● What to do: Run through the data and copy out every line that mentions the word "your".

Data items

=====

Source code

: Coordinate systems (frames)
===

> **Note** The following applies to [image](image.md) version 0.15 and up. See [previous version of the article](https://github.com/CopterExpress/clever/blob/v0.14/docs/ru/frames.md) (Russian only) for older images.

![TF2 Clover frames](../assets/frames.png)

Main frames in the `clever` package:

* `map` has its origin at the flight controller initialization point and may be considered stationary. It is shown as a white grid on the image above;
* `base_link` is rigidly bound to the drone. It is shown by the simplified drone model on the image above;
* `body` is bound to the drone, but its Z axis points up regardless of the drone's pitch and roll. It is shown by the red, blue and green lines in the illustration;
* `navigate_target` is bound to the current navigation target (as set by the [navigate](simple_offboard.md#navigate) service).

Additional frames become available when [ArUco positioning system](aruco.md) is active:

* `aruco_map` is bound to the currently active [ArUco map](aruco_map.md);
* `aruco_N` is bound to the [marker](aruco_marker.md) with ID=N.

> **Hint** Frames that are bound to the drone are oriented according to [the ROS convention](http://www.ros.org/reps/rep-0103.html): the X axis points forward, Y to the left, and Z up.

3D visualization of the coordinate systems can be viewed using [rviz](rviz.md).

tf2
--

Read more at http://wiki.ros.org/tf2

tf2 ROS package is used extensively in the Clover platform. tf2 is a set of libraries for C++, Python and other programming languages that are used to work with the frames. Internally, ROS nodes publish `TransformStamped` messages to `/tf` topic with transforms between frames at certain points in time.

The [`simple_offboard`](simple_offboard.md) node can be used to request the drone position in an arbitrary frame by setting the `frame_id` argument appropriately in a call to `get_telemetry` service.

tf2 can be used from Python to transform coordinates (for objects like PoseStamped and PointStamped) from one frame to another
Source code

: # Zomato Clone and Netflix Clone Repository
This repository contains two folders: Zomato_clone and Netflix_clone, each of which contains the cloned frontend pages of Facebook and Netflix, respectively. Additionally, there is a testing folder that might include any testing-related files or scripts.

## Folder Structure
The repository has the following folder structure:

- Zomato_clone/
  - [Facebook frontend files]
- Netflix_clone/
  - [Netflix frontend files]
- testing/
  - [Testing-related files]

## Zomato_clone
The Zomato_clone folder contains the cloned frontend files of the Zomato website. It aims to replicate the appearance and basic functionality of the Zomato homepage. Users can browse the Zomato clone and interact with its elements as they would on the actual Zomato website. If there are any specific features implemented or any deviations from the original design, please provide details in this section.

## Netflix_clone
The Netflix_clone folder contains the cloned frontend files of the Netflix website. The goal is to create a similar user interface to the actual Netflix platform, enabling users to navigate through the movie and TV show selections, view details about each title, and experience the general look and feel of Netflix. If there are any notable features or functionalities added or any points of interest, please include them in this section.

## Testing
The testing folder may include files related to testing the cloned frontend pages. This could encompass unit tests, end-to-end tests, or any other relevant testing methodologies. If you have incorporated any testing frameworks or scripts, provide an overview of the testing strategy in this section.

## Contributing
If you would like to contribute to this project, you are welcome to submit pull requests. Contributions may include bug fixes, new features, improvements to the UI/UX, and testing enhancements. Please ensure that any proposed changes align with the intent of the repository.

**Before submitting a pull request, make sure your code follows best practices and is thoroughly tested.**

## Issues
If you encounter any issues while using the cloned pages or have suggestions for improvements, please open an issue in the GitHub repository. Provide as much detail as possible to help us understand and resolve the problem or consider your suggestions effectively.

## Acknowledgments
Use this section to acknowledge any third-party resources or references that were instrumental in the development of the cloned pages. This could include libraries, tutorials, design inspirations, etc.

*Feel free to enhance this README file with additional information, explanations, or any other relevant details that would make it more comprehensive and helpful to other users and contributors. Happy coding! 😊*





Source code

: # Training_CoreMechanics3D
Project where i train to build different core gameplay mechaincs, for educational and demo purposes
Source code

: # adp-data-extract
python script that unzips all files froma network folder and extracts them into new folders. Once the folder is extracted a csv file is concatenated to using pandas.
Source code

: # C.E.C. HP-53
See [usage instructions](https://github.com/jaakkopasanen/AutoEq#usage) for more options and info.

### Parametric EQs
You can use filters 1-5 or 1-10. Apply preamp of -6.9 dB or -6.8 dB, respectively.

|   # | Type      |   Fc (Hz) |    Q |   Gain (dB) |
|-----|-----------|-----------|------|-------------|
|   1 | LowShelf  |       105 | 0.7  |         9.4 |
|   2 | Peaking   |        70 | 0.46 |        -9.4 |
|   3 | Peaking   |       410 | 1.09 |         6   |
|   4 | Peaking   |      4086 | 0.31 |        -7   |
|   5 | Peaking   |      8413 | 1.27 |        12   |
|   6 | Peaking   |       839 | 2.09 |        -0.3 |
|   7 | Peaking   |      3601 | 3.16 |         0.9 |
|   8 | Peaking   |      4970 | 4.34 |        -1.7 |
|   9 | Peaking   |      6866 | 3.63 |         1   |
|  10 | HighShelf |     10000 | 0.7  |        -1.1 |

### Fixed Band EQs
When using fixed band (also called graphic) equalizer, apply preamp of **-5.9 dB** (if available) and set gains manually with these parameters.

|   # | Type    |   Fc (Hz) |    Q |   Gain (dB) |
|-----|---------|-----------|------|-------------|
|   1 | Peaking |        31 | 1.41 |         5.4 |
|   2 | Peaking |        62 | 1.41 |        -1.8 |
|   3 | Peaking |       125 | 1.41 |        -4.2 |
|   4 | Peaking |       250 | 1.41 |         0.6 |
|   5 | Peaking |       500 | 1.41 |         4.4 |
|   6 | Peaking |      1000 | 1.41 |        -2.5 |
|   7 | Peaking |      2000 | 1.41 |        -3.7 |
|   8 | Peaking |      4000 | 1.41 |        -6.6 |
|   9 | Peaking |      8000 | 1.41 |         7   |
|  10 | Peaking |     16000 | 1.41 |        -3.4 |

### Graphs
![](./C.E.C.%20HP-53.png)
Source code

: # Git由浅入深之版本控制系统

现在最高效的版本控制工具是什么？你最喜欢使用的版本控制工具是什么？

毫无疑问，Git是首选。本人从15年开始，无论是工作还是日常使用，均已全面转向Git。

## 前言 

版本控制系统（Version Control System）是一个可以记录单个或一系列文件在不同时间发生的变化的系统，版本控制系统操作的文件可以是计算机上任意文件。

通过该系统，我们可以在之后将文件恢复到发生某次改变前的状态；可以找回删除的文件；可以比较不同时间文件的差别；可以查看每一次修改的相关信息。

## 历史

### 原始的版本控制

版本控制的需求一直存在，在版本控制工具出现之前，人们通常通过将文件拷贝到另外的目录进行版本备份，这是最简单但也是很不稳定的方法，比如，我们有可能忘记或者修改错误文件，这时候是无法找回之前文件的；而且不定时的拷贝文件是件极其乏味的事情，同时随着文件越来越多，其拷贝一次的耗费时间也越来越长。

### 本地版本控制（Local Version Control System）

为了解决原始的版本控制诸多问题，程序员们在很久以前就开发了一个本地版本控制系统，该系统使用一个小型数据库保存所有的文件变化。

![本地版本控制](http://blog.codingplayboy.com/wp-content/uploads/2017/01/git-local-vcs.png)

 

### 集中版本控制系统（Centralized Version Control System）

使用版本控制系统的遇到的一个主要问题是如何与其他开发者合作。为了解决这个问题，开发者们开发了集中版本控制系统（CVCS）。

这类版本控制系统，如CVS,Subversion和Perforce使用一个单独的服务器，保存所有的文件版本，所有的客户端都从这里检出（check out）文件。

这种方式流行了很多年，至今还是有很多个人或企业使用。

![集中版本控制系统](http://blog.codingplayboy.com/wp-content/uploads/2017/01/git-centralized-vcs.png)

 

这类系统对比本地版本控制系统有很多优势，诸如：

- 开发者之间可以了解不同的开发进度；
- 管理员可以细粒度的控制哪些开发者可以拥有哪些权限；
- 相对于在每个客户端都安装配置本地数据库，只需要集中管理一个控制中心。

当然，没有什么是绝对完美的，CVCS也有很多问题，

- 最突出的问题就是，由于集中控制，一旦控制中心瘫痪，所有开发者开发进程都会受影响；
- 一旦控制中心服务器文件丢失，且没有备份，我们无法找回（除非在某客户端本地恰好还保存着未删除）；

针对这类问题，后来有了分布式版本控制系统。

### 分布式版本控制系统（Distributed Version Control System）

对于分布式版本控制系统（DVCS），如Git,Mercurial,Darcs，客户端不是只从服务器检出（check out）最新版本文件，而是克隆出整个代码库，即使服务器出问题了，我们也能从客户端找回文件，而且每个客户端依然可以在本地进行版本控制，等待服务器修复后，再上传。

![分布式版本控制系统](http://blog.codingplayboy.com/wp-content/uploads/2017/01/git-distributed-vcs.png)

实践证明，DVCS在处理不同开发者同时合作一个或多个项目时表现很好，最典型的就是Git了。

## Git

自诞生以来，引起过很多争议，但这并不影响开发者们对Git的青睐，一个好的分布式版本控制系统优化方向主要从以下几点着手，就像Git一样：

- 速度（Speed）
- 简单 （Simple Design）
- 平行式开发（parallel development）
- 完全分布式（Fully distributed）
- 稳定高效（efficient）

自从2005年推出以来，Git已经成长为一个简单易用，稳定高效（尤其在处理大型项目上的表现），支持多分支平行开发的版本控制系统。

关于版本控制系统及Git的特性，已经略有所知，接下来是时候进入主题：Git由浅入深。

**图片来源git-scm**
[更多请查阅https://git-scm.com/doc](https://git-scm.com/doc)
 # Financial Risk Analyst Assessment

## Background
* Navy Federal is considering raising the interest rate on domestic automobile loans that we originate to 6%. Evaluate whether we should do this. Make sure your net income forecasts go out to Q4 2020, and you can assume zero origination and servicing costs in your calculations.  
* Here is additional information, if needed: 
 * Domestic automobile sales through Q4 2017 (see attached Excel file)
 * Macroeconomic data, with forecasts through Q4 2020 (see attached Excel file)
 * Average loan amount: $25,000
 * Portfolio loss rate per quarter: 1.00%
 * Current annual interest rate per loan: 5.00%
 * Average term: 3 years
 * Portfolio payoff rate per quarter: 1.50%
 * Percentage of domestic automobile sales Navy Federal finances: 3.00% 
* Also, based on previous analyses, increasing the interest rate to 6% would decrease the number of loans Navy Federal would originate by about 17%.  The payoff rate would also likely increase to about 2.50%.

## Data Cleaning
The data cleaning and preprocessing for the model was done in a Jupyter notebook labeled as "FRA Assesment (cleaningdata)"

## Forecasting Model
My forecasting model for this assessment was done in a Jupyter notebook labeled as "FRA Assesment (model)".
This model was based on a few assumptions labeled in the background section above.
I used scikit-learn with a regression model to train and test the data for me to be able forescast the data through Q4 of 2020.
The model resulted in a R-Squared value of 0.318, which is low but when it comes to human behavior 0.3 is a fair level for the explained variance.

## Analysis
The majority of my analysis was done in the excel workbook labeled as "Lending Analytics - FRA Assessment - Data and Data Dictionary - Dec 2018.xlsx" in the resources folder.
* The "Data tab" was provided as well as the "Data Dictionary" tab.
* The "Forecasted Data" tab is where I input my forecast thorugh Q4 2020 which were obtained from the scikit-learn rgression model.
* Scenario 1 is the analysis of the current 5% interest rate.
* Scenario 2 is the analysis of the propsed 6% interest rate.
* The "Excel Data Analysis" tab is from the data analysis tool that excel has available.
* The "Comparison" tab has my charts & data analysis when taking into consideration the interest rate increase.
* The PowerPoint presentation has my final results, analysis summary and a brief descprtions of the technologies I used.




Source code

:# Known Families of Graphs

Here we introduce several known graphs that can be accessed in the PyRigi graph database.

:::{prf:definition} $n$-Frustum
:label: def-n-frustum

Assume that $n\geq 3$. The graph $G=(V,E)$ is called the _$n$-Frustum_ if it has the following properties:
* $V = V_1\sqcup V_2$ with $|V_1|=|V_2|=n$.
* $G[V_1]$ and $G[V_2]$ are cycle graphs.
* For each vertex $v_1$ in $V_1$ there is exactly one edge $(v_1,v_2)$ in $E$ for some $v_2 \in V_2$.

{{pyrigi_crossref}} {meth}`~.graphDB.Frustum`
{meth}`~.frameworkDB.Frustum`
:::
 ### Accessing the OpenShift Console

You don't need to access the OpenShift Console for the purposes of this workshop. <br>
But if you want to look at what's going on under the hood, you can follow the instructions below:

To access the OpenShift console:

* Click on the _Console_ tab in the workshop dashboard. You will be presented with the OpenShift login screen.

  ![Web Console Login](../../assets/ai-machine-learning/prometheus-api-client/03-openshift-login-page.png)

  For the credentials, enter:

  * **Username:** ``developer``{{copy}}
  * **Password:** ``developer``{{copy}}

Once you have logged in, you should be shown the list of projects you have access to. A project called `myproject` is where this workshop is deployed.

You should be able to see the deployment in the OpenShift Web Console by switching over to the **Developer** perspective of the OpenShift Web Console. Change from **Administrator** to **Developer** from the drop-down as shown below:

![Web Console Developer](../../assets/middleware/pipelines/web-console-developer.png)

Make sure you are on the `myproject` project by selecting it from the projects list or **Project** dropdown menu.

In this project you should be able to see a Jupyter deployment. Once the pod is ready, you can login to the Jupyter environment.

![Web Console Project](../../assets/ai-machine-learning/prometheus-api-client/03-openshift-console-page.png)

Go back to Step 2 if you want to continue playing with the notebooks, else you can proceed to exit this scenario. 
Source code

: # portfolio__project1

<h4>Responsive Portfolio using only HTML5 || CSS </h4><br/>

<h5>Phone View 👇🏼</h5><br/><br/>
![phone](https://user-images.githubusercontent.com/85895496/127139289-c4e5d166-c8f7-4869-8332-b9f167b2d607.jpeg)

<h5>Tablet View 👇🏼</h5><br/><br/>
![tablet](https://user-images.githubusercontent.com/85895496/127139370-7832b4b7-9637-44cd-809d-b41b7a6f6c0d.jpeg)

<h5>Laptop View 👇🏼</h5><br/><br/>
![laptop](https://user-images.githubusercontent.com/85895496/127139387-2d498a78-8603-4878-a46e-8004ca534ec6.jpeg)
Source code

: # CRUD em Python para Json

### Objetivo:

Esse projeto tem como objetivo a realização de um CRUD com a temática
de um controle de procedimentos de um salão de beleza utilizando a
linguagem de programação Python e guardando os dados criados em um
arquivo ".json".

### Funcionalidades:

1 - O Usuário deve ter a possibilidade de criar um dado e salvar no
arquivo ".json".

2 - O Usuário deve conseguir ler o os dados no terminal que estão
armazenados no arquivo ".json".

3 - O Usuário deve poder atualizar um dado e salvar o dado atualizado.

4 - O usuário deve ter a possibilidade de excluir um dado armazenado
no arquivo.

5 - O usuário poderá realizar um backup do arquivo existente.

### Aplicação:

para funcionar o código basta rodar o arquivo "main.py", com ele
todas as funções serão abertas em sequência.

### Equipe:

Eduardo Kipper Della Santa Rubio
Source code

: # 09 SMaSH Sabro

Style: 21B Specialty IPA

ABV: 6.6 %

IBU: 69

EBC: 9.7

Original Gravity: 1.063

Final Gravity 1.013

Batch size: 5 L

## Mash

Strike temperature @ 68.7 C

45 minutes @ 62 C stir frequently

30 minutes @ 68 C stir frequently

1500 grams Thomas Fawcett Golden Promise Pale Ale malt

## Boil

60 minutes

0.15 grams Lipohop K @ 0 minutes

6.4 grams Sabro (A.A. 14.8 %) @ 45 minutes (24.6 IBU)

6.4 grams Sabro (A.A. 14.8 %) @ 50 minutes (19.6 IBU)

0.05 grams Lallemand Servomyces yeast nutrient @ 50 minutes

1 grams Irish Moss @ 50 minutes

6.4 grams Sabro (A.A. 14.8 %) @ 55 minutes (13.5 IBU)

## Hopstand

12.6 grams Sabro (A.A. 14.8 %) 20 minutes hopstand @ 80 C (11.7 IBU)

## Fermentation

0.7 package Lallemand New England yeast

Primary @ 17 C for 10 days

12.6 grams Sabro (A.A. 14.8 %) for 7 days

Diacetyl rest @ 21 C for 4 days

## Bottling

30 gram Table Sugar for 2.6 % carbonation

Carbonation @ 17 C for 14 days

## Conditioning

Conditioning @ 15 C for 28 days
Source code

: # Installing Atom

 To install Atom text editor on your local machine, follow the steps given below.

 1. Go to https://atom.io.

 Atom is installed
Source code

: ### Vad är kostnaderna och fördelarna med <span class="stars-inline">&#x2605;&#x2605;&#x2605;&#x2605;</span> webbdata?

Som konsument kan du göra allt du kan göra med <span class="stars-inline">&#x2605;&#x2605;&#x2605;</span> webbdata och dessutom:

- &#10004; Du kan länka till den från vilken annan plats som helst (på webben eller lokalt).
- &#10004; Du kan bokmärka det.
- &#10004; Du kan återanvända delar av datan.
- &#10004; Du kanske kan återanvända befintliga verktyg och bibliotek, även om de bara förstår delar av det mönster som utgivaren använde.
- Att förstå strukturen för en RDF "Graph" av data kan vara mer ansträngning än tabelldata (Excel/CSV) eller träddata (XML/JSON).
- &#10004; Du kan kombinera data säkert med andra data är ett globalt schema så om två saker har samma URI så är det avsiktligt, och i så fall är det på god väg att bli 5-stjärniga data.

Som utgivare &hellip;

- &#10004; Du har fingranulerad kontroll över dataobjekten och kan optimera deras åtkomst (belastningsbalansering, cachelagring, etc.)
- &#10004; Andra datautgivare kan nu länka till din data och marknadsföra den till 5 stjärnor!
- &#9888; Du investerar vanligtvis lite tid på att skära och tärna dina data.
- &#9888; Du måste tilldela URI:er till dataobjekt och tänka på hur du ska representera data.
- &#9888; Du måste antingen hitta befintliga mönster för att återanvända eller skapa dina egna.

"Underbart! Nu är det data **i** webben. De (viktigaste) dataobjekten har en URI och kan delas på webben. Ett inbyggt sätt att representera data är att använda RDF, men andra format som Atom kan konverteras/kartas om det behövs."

=====

● Exercise answer:
**Before submitting a pull request, make sure your code follows best practices and is thoroughly tested.**
If you encounter any issues while using the cloned pages or have suggestions for improvements, please open an issue in the GitHub repository. Provide as much detail as possible to help us understand and resolve the problem or consider your suggestions effectively.
* Navy Federal is considering raising the interest rate on domestic automobile loans that we originate to 6%. Evaluate whether we should do this. Make sure your net income forecasts go out to Q4 2020, and you can assume zero origination and servicing costs in your calculations.  
 To install Atom text editor on your local machine, follow the steps given below.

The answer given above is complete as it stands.